Source texts of formatted documents
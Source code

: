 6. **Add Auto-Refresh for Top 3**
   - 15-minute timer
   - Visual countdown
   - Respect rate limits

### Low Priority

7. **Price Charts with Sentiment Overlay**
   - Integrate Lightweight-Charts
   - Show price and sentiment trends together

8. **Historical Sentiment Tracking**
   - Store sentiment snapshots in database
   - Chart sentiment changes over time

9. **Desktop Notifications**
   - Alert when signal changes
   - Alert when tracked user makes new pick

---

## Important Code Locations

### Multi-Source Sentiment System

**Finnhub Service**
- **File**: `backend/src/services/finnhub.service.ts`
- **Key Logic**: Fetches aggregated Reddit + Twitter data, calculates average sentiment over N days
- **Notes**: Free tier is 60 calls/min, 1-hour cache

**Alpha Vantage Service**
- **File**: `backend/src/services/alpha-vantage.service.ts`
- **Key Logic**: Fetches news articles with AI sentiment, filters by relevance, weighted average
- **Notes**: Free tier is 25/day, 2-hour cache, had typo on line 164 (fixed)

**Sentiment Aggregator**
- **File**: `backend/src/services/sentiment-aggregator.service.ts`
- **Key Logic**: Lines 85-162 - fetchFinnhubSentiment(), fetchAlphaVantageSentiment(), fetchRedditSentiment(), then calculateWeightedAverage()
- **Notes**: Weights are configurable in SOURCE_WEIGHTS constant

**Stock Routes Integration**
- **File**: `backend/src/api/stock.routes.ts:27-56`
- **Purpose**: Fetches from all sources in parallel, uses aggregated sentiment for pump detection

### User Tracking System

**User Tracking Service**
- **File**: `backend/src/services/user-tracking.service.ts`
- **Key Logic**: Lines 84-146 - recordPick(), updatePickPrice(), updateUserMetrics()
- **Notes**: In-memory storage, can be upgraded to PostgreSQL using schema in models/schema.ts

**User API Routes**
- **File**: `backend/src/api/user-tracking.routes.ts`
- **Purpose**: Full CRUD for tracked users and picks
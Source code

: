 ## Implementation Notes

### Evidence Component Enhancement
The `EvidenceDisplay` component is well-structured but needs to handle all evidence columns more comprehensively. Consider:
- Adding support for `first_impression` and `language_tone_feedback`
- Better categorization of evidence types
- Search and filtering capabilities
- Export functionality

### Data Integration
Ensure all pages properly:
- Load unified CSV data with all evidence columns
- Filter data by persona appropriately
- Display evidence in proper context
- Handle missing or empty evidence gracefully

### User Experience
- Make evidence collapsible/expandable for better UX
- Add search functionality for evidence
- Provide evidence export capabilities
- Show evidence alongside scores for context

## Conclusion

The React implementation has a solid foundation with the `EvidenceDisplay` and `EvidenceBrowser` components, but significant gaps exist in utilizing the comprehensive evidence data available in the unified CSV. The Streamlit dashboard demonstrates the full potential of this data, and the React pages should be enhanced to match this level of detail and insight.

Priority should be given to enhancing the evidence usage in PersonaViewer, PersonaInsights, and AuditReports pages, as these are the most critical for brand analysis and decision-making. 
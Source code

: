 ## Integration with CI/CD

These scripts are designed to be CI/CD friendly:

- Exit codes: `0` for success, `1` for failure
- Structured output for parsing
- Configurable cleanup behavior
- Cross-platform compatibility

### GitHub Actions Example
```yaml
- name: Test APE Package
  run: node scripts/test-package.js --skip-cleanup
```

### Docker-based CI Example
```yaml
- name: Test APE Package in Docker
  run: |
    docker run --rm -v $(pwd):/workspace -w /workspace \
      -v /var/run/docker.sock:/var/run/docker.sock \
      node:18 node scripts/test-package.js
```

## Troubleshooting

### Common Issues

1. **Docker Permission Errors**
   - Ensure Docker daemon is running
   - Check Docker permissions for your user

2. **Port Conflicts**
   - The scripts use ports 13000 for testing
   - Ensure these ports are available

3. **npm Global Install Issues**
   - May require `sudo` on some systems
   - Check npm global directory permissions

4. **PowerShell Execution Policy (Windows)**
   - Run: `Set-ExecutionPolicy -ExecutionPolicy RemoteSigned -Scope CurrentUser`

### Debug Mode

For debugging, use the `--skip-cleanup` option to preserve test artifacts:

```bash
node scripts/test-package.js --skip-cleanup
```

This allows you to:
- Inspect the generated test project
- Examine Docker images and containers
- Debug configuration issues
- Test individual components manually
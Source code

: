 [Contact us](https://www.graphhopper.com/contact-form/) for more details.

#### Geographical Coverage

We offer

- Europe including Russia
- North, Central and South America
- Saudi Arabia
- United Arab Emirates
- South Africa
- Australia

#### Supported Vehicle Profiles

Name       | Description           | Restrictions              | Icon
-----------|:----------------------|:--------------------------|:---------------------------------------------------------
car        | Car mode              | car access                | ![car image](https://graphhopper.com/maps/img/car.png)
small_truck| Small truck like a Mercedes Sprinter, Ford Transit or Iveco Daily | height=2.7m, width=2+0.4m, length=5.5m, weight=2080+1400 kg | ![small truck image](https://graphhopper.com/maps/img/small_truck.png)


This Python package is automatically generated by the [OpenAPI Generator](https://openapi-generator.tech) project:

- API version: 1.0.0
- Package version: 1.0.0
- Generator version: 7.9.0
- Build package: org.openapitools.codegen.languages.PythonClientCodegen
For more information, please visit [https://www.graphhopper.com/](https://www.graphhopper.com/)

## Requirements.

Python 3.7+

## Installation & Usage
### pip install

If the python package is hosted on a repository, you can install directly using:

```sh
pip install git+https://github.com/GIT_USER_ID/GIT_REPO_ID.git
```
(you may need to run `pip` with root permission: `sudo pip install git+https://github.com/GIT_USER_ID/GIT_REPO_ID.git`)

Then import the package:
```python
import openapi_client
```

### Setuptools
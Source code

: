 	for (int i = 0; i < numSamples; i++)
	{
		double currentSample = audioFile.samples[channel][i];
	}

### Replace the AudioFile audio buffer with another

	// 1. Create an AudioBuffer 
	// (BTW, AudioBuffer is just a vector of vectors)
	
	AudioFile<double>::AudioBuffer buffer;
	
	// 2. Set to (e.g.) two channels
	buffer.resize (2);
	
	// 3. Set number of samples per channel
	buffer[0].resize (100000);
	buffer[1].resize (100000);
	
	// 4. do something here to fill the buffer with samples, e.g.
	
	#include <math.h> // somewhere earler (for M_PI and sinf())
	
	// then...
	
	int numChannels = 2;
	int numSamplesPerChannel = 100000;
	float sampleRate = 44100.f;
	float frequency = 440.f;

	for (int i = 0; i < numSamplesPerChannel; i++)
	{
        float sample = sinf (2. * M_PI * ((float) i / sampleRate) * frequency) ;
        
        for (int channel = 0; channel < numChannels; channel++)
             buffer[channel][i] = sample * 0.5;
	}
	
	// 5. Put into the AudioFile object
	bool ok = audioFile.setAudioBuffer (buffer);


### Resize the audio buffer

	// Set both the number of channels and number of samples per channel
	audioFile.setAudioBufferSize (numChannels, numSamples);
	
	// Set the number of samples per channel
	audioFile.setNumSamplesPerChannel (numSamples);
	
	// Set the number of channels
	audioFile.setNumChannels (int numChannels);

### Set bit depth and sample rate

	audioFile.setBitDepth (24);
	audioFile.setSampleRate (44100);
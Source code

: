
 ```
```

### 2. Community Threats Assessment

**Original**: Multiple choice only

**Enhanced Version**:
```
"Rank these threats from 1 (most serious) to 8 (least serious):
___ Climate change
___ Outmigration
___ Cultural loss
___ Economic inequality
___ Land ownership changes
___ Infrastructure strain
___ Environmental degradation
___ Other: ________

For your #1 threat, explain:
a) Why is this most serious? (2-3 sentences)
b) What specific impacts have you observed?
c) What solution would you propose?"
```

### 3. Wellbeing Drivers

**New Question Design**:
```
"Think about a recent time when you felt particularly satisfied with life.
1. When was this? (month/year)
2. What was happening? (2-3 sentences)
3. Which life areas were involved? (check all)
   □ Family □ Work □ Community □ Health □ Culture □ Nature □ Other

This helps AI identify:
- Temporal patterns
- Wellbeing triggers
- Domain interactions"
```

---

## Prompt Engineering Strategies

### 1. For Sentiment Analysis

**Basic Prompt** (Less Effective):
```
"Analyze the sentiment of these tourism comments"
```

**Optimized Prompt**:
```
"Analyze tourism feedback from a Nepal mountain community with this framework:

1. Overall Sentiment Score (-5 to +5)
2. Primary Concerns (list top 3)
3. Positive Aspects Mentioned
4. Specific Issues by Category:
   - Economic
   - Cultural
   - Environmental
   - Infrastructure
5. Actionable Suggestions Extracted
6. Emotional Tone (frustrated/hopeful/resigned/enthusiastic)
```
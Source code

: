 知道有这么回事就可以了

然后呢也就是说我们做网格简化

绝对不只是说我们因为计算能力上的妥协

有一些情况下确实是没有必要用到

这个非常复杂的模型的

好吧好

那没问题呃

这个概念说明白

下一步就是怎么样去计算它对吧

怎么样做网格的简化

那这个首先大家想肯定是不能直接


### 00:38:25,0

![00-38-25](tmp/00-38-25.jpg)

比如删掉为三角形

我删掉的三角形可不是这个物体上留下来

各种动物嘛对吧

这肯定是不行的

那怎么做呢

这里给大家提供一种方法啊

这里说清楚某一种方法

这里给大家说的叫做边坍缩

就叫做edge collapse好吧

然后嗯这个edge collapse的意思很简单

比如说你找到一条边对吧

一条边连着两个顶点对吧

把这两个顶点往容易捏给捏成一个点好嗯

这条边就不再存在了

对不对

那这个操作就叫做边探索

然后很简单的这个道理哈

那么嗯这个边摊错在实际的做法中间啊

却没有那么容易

### Work instruction
Output nothing but the lines from the one containing "这里给大家提供一种方法啊" through the last line of the data, exactly as they stand.

### Task answer
这里给大家提供一种方法啊

这里说清楚某一种方法

这里给大家说的叫做边坍缩

就叫做edge collapse好吧

然后嗯这个edge collapse的意思很简单

比如说你找到一条边对吧

一条边连着两个顶点对吧

把这两个顶点往容易捏给捏成一个点好嗯

这条边就不再存在了

对不对

那这个操作就叫做边探索

然后很简单的这个道理哈

那么嗯这个边摊错在实际的做法中间啊

却没有那么容易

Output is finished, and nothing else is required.